Quem agiu errado resolve se corrigir, e quem teve compaixão percebe que o seu coração está em paz. Por isso, o convite à conversão e ao exercício da misericórdia são sempre para todos. É questão de educação e treinamento. Poucos se tornam bons de uma hora para outra. Igualmente o perdão exige algo nada fácil: reconhecer antes os nossos pecados e defeitos e assim parar de julgar os outros e de condená-los.

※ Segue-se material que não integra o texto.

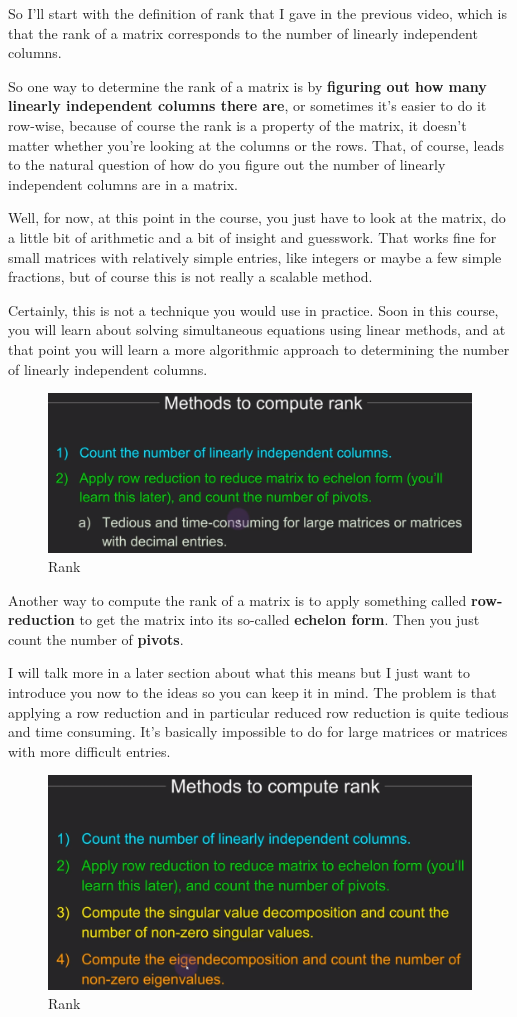 \documentclass[fleqn,10pt]{olplainarticle}
\theoremstyle{definition}
\theoremstyle{remark}
\begin{document}
So I'll start with the definition of rank that I gave in the previous video, which is that the rank of a matrix corresponds to the number of linearly independent columns.

So one way to determine the rank of a matrix is by \textbf{figuring out how many linearly independent columns there are}, or sometimes it's easier to do it row-wise, because of course the rank is a property of the matrix, it doesn't matter whether you're looking at the columns or the rows. That, of course, leads to the natural question of how do you figure out the number of linearly independent columns are in a matrix. 

Well, for now, at this point in the course, you just have to look at the matrix, do a little bit of arithmetic and a bit of insight and guesswork. That works fine for small matrices with relatively simple entries, like integers or maybe a few simple fractions, but of course this is not really a scalable method. 

Certainly, this is not a technique you would use in practice. Soon in this course, you will learn about solving simultaneous equations using linear methods, and at that point you will learn a more algorithmic approach to determining the number of linearly independent columns.

\begin{figure}[ht]
	\centering
	\includegraphics[width=0.5\linewidth]{images/rank-14.png}
	\caption{Rank}
	\label{fig:rank_14}
\end{figure}

Another way to compute the rank of a matrix is to apply something called \textbf{row-reduction} to get the matrix into its so-called \textbf{echelon form}. Then you just count the number of \textbf{pivots}.

I will talk more in a later section about what this means but I just want to introduce you now to the ideas so you can keep it in mind. The problem is that applying a row reduction and in particular reduced row reduction is quite tedious and time consuming. It's basically impossible to do for large matrices or matrices with more difficult entries.

\begin{figure}[ht]
	\centering
	\includegraphics[width=0.5\linewidth]{images/rank-15.png}
	\caption{Rank}
	\label{fig:rank_15}
\end{figure}
\end{document}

Sessenta anos atrás, o santo Papa João XXIII, no discurso de abertura do Concílio Vaticano II, disse claramente que havia chegado a hora em que a Igreja, depois de ter, por séculos, apontado os erros da humanidade, devia usar de misericórdia e mostrar a todos o caminho de reconciliação e de paz. Muitos fazem como o beduíno que devia emagrecer e que correu junto ao seu camelo. Pelo jeito, porém, o fez montado no animal e não o acompanhando no esforço. O exercício valeu para o camelo, mas não para ele. Criticar e cobrar mudanças dos outros é sempre mais fácil do que nos envolvermos em primeira pessoa. João Batista cumpriu a missão dele, mas Jesus foi muito além: revelou-nos o rosto misericordioso de Deus Pai.